Source texts of formatted documents:
- - - -

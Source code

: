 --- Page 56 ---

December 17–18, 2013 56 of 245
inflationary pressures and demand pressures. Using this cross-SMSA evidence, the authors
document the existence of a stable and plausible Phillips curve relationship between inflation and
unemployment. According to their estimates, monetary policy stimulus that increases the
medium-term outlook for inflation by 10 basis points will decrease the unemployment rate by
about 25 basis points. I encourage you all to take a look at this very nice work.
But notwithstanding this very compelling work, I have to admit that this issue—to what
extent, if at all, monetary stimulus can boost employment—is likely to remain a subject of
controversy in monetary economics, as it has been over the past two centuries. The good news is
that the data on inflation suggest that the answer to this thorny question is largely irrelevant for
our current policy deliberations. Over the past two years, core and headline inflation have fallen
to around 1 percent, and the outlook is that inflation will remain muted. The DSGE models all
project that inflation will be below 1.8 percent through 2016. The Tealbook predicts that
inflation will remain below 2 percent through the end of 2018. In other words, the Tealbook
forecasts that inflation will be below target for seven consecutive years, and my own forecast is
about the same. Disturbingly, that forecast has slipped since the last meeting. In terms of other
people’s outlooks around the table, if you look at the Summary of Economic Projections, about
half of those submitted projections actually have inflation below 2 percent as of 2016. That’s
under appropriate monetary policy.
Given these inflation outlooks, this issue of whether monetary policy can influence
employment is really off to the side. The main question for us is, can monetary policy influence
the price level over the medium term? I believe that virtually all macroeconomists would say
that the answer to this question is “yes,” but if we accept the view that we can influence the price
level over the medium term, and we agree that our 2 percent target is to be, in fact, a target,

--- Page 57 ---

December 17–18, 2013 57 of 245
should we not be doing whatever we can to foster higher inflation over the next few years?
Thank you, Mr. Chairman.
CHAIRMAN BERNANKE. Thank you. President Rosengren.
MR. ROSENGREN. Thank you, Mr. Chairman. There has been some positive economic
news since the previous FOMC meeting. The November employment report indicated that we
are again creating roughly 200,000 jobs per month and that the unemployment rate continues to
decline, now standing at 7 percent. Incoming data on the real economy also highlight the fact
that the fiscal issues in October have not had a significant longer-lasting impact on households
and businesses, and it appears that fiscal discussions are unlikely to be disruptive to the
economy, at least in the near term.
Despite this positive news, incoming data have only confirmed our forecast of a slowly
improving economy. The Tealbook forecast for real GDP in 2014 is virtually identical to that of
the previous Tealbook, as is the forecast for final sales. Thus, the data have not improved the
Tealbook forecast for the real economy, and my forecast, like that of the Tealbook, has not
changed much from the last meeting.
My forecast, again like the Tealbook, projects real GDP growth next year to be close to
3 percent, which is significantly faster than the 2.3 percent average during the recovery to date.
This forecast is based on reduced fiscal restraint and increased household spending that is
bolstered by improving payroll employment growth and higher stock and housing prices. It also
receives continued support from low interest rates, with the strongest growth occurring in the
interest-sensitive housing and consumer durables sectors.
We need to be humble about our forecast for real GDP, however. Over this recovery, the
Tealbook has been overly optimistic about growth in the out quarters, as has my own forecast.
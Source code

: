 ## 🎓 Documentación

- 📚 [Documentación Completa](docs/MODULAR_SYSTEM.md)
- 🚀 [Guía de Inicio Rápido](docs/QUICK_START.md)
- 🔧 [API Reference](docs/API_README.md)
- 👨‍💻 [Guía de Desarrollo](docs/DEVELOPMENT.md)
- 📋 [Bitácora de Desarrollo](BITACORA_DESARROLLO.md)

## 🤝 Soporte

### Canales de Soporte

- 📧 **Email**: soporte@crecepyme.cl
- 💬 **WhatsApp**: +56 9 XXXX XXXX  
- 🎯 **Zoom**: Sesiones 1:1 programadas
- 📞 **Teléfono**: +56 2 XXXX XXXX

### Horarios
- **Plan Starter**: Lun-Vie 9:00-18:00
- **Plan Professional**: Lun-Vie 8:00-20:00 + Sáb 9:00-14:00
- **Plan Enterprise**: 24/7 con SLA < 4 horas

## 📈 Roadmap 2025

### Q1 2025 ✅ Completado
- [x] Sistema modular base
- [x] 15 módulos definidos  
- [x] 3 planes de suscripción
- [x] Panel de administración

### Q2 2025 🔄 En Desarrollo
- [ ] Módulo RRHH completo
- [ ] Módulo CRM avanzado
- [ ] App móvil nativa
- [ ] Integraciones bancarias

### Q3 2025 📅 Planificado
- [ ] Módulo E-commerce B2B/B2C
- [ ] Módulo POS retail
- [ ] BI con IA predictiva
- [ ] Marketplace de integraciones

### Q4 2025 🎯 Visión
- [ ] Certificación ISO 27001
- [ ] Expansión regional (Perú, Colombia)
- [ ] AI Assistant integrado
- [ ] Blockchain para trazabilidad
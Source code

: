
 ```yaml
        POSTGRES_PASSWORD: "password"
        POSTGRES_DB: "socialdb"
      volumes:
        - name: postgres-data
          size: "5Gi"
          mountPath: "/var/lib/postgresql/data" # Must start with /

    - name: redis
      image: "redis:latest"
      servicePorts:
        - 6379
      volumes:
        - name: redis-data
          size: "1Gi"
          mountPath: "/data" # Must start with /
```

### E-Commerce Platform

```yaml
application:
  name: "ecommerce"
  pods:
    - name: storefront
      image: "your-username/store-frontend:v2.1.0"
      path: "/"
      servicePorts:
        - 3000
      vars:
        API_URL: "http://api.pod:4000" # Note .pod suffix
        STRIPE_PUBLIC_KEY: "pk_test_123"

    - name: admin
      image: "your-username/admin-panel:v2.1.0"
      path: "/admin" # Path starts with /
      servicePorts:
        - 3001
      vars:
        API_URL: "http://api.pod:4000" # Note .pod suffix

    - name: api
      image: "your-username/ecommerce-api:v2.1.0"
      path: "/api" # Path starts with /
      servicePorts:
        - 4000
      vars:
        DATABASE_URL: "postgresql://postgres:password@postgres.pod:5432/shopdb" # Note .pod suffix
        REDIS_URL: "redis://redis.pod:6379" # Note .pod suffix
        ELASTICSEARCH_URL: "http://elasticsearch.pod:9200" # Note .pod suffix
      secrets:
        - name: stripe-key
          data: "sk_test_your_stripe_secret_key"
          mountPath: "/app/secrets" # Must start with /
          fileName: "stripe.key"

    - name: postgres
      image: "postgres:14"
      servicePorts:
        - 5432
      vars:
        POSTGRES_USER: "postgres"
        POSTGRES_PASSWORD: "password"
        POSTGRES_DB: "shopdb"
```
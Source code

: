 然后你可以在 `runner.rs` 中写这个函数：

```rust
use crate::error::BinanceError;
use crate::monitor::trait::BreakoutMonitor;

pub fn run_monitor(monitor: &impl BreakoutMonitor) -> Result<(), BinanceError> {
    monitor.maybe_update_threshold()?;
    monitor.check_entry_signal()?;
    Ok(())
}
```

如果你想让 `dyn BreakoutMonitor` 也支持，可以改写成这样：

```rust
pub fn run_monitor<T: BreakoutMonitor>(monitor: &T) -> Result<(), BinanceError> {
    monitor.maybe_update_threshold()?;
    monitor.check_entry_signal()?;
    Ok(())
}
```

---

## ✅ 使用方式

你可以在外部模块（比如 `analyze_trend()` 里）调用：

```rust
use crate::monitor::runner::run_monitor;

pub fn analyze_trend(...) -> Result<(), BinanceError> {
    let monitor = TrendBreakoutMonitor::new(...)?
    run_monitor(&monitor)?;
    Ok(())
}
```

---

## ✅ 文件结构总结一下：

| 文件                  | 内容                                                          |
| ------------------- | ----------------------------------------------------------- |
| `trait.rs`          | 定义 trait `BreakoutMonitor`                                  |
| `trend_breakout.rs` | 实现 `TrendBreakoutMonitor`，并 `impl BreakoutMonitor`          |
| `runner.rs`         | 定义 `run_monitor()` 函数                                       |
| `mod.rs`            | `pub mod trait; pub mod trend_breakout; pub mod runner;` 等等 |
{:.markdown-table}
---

- - - -

PROBLEM REQUIREMENTS
Keep only those lines of the records that hold "below", and return them.

OUTPUT FOR THIS EXERCISE
project that inflation will be below 1.8 percent through 2016. The Tealbook predicts that
inflation will remain below 2 percent through the end of 2018. In other words, the Tealbook
forecasts that inflation will be below target for seven consecutive years, and my own forecast is
half of those submitted projections actually have inflation below 2 percent as of 2016. That’s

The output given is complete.